Language identification on broadcast news (seminar)



  • 14:30, January 19, 2007
  • 3rd floor meeting room (presentation in English)



At L2F, numerous researches has been achieved on Automatic Speech Recognition (ASR) in Portuguese. The ASR system is currently applied to transcribe broadcast news extracted from a public national channel, the Telejornal on RTP1. The system is now working on an everyday basis and results of the transcription of the last broadcasted evening news is available at

However, one of the problems encountered by the ASR system is the presence of different languages: many interviews are subtitled in Portuguese, while the audio remains in the original language which generates errors. Therefore, to reduce the error rate, the system need to know if the spoken language is really Portuguese or another language. Furthermore, if several ASR systems are available for the most frequent other languages (like English), we will also be able not only to identify the spoken language but also to select the appropriate ASR system.

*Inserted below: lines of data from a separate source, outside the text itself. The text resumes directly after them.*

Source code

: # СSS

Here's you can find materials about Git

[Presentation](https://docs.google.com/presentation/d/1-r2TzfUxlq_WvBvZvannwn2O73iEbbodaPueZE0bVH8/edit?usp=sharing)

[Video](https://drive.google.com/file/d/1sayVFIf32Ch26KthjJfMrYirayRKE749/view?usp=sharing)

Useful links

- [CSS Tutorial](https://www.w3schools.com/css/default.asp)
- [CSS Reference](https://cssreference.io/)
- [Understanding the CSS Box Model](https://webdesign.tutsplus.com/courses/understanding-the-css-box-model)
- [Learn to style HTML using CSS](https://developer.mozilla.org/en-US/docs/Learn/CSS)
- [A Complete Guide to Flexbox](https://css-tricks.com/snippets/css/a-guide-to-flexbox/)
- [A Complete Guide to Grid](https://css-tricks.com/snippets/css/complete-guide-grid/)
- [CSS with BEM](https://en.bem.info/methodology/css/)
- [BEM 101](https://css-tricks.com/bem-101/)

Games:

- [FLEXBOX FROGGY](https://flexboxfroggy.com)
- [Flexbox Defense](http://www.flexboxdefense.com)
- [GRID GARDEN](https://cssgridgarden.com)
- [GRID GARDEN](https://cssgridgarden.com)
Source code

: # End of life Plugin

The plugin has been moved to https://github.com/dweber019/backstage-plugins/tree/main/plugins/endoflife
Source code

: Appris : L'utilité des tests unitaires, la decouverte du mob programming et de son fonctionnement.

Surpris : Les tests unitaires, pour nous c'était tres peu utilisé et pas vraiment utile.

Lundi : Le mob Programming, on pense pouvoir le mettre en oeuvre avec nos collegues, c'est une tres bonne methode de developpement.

In this presentation, I will explain the work I have done at L2F on language identification. After a brief review on automatic language identification systems, I will describes the approaches I implemented during my stay at L2F: the first approach is based on prosodic features, the second one uses acoustic properties of languages, and the last one is based on phonotactics. At last, a basic fusion is described to get an idea of how much improvement can be gained while using all informations together.